# INPUT FOR THIS TASK:
BEGIN

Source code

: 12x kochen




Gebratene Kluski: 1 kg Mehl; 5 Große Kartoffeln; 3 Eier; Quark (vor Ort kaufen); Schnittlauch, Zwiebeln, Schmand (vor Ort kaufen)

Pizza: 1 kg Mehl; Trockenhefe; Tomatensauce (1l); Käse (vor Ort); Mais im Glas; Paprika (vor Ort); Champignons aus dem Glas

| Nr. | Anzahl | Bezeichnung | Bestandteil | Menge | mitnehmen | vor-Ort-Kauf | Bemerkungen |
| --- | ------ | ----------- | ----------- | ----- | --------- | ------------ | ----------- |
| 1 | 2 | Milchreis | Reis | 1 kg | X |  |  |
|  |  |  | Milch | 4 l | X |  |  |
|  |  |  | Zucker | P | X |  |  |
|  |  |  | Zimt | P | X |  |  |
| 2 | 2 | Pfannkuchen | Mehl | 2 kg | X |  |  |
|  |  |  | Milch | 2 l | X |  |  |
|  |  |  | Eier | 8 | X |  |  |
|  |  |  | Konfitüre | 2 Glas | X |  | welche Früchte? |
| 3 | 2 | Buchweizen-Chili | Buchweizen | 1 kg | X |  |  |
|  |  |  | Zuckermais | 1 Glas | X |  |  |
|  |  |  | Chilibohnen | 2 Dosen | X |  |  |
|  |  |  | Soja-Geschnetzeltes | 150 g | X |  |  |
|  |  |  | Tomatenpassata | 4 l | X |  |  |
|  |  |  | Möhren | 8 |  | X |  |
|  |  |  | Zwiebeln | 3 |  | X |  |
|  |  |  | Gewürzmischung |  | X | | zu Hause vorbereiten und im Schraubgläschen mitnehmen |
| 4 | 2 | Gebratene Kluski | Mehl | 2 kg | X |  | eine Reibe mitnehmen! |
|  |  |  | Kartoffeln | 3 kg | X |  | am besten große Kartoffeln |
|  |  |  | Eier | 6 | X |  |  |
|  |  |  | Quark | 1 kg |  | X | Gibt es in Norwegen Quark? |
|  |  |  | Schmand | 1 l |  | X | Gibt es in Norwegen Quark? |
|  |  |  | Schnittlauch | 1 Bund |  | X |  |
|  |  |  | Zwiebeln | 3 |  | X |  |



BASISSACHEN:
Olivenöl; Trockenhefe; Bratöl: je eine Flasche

END

# TASK GOAL:
Each line from the one containing "Eier | 6 | X" to the last line above must be returned exactly, and no line outside that range.

# SOLUTION TO THIS TASK:
|  |  |  | Eier | 6 | X |  |  |
|  |  |  | Quark | 1 kg |  | X | Gibt es in Norwegen Quark? |
|  |  |  | Schmand | 1 l |  | X | Gibt es in Norwegen Quark? |
|  |  |  | Schnittlauch | 1 Bund |  | X |  |
|  |  |  | Zwiebeln | 3 |  | X |  |



BASISSACHEN:
Olivenöl; Trockenhefe; Bratöl: je eine Flasche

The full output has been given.